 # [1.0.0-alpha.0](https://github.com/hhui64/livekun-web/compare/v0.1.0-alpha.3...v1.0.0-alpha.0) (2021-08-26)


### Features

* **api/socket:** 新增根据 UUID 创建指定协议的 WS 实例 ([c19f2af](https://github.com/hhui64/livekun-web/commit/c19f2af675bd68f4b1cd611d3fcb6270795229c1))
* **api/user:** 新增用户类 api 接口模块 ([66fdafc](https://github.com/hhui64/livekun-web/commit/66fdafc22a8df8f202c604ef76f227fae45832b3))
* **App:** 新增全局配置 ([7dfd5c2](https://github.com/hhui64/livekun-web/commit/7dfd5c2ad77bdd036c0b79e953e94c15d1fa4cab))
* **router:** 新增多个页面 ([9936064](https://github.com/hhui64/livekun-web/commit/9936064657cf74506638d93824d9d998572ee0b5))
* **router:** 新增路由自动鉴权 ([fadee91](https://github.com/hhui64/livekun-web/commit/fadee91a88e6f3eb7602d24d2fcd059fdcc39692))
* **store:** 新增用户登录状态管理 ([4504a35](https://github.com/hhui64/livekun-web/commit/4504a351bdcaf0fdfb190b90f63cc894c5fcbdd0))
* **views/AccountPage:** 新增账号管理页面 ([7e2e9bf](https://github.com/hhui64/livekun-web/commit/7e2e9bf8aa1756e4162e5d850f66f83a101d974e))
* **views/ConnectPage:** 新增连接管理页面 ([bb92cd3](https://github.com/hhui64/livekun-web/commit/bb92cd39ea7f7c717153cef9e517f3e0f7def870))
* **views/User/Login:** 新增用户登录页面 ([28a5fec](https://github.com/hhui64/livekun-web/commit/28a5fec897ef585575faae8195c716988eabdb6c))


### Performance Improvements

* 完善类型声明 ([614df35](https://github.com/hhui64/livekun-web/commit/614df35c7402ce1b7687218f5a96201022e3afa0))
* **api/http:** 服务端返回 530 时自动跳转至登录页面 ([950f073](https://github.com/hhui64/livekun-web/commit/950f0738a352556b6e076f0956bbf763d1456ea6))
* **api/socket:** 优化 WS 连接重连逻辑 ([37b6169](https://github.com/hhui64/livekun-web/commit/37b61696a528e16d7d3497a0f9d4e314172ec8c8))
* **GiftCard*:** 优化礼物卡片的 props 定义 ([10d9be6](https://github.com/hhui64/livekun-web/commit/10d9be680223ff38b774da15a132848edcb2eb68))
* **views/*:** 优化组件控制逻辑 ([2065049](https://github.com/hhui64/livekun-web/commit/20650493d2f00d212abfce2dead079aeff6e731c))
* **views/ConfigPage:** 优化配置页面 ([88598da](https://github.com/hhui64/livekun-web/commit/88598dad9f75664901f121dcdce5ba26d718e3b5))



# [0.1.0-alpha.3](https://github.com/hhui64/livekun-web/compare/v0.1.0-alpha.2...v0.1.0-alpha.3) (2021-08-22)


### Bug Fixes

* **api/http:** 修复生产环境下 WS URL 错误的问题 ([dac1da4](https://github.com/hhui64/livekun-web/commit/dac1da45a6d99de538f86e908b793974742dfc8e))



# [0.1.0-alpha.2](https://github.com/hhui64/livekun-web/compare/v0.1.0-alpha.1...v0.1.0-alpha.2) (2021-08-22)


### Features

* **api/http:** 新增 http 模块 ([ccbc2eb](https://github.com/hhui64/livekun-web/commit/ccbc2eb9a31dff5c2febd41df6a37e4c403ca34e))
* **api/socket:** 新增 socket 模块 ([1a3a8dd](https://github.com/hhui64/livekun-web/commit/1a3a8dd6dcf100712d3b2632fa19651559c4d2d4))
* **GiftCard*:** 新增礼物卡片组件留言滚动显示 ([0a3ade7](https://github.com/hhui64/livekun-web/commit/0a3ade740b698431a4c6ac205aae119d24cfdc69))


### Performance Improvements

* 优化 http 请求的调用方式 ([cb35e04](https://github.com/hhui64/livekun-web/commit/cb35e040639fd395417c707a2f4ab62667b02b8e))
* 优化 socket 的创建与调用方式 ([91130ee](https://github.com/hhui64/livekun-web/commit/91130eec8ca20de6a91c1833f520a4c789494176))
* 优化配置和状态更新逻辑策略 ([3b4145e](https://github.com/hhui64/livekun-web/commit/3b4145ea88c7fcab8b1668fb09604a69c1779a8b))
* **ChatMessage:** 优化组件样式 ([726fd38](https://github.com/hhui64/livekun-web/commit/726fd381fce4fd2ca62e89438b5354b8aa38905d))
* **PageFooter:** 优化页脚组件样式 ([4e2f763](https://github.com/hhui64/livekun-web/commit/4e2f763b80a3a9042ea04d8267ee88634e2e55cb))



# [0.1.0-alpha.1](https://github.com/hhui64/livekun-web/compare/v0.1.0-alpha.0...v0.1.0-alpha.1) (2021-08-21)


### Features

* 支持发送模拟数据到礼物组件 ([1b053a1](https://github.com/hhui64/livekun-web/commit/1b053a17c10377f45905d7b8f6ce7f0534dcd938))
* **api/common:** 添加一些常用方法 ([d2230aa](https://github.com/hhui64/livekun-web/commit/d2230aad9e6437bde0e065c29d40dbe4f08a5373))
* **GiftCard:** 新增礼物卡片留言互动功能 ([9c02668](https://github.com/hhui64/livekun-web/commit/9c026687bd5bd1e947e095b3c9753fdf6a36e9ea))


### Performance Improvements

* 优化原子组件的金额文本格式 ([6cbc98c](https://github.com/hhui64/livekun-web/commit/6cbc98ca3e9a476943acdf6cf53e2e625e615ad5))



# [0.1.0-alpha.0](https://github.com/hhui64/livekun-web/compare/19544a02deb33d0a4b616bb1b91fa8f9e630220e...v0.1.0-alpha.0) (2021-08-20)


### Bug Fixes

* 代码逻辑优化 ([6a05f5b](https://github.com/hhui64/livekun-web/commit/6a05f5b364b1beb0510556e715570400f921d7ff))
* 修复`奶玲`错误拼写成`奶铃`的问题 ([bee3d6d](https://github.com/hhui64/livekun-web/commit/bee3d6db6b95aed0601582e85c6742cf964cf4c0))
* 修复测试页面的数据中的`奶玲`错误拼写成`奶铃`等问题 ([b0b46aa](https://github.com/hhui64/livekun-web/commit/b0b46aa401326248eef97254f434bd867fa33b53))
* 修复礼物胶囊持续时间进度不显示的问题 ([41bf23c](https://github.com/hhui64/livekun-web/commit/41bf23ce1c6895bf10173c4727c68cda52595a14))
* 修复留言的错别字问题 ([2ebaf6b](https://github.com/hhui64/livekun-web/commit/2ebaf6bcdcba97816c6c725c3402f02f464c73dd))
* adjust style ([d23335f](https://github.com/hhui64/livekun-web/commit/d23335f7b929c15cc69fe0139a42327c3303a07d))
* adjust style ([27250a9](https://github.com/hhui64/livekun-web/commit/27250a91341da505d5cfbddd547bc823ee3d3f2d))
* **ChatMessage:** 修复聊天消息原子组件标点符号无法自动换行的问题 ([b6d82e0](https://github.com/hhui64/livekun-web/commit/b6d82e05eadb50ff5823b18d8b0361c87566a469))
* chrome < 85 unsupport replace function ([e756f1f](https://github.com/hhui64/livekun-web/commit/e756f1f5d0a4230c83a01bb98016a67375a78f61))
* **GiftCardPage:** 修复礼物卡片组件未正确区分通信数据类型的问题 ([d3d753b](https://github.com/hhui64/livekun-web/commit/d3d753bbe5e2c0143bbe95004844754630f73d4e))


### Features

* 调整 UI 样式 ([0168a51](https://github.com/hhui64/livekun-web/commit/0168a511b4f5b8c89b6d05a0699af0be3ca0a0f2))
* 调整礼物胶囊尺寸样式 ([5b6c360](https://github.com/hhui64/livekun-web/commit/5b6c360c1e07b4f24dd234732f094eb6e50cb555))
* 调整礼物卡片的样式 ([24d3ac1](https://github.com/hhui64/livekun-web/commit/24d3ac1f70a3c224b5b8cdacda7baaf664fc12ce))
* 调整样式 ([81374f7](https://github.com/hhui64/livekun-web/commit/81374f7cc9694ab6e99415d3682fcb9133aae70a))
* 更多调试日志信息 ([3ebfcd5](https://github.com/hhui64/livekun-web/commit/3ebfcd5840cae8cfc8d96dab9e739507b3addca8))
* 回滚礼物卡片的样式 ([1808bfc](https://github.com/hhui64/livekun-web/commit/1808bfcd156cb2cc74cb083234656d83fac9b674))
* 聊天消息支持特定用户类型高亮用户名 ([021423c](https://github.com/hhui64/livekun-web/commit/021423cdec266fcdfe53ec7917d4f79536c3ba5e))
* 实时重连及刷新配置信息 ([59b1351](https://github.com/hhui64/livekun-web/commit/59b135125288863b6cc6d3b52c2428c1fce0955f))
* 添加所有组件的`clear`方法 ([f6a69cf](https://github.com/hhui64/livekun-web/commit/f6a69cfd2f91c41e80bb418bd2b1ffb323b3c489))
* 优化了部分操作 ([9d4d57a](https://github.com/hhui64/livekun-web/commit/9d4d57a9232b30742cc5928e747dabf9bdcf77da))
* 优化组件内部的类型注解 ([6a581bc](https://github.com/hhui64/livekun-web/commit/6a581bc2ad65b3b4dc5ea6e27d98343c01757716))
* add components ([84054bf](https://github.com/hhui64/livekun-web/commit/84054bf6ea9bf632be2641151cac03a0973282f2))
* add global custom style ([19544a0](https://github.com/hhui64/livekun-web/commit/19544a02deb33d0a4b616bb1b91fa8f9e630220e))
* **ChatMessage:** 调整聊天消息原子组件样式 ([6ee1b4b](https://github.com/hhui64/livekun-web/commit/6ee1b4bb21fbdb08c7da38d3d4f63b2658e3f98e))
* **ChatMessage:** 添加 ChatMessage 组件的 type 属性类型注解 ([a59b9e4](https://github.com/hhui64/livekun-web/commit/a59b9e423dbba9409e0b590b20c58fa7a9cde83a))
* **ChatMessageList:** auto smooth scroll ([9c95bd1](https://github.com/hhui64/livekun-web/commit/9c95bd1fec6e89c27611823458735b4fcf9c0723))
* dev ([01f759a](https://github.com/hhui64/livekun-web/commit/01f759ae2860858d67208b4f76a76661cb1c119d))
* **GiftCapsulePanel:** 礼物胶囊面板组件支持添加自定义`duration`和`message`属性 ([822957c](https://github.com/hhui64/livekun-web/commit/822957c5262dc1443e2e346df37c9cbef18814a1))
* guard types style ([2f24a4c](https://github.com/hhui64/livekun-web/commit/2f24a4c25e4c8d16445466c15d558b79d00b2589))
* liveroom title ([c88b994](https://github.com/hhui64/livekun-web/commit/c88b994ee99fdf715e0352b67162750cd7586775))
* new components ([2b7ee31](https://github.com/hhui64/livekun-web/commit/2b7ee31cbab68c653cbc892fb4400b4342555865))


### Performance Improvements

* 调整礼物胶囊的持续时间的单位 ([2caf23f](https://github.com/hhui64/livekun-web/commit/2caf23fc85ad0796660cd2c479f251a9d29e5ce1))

------------------------

* _WHAT YOU ARE ASKED TO DO_
For the string "components", count the lines of the entries above that include it; answer with the number only.

* _YOUR SOLUTION_
2